## TASK PROMPT
Using the listing below, retype exactly the lines starting at the one with "the secure SSH" and ending at the one with "your EC2 instance.", and include both.

Top of DATA EXTRACT

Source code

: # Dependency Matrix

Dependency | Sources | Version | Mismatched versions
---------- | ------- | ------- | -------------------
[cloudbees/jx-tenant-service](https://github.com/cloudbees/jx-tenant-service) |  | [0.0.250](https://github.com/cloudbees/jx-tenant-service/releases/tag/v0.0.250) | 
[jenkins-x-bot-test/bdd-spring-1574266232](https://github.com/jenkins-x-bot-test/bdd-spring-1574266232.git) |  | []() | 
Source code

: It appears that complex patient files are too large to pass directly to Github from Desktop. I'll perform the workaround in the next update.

Bottom of DATA EXTRACT
Top of DATA EXTRACT

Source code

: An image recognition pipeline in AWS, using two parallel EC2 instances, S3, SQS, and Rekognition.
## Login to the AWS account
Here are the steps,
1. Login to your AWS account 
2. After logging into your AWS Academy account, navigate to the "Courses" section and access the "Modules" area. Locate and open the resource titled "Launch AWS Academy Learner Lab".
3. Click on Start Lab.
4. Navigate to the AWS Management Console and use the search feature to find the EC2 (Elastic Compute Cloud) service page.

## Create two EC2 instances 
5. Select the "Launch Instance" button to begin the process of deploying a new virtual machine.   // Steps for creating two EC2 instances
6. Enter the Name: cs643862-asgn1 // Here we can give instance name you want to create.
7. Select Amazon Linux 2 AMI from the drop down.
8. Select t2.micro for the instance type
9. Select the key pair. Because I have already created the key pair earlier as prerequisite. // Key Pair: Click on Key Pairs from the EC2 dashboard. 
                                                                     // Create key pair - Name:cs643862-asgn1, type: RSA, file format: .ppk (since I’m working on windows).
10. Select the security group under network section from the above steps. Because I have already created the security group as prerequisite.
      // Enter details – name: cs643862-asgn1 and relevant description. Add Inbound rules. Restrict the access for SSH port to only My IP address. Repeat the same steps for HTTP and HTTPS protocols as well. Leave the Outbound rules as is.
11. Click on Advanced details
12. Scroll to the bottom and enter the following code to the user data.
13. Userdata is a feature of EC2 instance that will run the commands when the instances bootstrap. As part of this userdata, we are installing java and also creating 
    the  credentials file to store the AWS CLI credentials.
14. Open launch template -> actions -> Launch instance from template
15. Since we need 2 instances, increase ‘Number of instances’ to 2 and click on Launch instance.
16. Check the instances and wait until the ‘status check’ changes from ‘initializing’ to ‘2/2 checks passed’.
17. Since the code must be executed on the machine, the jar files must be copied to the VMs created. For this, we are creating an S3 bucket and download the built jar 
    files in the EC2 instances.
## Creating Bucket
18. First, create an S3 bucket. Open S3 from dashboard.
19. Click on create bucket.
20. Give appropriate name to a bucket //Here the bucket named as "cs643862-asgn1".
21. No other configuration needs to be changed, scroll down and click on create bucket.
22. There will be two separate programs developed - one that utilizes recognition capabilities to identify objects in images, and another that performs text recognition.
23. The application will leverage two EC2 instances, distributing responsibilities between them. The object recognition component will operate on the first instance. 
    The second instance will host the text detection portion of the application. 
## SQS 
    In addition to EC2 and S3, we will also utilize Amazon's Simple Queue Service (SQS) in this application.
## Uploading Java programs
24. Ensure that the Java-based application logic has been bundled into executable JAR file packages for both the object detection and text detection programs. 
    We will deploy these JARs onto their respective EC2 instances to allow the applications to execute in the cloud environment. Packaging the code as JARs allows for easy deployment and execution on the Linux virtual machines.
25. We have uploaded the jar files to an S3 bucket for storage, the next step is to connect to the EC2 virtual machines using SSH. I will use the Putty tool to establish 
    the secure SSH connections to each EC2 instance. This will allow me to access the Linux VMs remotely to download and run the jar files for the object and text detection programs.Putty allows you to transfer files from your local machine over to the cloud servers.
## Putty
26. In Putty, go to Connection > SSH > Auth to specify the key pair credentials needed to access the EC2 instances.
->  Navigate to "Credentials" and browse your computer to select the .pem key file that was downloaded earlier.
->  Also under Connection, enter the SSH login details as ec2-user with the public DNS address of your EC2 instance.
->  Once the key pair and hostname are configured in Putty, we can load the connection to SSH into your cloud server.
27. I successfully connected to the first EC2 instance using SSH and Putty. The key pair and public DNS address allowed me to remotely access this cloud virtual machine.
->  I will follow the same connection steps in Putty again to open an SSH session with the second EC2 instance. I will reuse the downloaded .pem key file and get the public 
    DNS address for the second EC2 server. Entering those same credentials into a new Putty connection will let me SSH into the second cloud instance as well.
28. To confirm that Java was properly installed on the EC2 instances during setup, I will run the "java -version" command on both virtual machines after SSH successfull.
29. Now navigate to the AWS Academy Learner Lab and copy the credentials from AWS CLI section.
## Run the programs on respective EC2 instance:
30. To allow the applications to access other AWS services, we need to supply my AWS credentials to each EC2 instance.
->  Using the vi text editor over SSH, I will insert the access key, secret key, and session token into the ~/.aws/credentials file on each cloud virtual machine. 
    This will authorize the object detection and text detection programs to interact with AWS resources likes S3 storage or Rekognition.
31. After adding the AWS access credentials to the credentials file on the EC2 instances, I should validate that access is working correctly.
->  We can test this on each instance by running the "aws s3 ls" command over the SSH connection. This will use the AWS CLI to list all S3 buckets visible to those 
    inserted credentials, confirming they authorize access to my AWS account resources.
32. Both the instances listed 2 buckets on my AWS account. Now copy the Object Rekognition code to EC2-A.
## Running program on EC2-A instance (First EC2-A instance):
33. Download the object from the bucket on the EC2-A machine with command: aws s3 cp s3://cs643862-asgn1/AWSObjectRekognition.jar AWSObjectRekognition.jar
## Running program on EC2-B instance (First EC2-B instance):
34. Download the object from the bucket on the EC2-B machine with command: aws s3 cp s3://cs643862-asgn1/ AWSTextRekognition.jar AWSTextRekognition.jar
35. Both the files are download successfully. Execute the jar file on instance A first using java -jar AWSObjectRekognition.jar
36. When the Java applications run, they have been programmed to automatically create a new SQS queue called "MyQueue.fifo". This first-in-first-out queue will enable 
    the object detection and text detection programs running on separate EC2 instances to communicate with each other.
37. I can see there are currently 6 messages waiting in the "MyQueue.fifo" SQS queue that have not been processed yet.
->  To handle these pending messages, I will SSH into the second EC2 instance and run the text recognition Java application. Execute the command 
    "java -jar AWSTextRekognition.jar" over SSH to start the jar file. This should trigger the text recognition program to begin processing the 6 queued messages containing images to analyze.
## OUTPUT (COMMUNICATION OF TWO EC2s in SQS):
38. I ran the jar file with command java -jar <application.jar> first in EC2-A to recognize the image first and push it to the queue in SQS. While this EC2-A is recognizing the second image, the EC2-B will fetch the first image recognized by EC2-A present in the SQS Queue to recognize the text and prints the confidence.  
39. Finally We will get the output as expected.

Bottom of DATA EXTRACT

## RESULT OF THE TASK
    the secure SSH connections to each EC2 instance. This will allow me to access the Linux VMs remotely to download and run the jar files for the object and text detection programs.Putty allows you to transfer files from your local machine over to the cloud servers.
## Putty
26. In Putty, go to Connection > SSH > Auth to specify the key pair credentials needed to access the EC2 instances.
->  Navigate to "Credentials" and browse your computer to select the .pem key file that was downloaded earlier.
->  Also under Connection, enter the SSH login details as ec2-user with the public DNS address of your EC2 instance.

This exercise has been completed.